In legal terms, negligence is the failure to act in the way that a reasonably prudent person would act in a given set of circumstances. Typically, people act negligently. However, it is also possible for a person to be negligent because they failed to act.
Negligent actions are those which are, in essence, irresponsible. They are actions that a reasonable person would have known were dangerous. The person who acts negligently is not intentionally trying to hurt someone. Instead, they are acting in a manner that is reckless or imprudent. Let us say that I am driving my car and I decide to run a red light. I think I can make it, and I certainly don’t intend to harm someone. If I do cause a collision, I have clearly acted negligently because I should have foreseen that my action was likely to cause harm.
People can also be negligent through inaction. This happens when a person fails to provide adequate safeguards to keep others from harm. For example, imagine I have dug a pit in my yard and I have failed to fence it off.
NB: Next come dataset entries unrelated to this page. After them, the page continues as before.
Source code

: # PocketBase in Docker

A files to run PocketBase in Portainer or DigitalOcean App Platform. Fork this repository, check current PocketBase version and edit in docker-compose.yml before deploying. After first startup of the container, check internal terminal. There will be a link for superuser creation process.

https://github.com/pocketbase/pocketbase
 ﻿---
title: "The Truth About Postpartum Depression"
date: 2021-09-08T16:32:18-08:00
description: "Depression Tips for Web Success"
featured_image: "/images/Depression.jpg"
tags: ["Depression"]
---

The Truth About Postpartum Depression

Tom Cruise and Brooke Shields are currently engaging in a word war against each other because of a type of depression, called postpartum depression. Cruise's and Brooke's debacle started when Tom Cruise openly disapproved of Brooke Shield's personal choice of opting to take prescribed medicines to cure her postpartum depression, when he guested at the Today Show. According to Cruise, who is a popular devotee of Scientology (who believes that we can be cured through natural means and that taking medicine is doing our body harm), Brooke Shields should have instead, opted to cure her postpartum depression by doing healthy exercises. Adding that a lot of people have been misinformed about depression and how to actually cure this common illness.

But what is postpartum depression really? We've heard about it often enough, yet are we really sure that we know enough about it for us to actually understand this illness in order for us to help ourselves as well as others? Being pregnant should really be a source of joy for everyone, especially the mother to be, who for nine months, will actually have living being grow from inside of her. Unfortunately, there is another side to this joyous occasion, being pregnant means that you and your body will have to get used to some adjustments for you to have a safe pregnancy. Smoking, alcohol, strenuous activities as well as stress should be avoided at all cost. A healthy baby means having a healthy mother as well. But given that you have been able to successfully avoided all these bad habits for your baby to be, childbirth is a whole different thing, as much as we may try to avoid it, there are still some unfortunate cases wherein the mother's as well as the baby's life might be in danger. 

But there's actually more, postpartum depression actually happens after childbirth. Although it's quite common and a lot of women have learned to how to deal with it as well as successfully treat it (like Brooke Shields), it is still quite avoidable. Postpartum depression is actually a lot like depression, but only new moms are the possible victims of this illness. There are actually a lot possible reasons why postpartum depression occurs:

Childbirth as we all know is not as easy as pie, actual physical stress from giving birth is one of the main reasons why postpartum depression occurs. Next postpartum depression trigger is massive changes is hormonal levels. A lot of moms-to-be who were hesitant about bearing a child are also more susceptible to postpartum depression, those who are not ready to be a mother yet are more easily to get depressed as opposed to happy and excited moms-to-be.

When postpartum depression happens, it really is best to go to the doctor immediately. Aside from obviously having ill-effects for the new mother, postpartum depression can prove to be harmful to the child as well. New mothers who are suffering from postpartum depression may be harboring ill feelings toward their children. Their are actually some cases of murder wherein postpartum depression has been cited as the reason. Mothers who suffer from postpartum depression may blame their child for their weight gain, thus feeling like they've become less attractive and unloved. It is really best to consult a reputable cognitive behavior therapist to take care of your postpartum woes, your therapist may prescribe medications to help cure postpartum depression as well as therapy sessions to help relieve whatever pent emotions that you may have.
A neighbor child runs through my yard and falls in the pit and is hurt. I am likely to be guilty of negligence for failing to foresee and prevent the possibility of such injury.
Technically, negligence is likely to exist if the following four factors exist:
- A person has a duty to be reasonably careful.
- They fail to do so.
- This results in physical harm to someone else.
- The harm results for circumstances that the negligent person could reasonably have foreseen.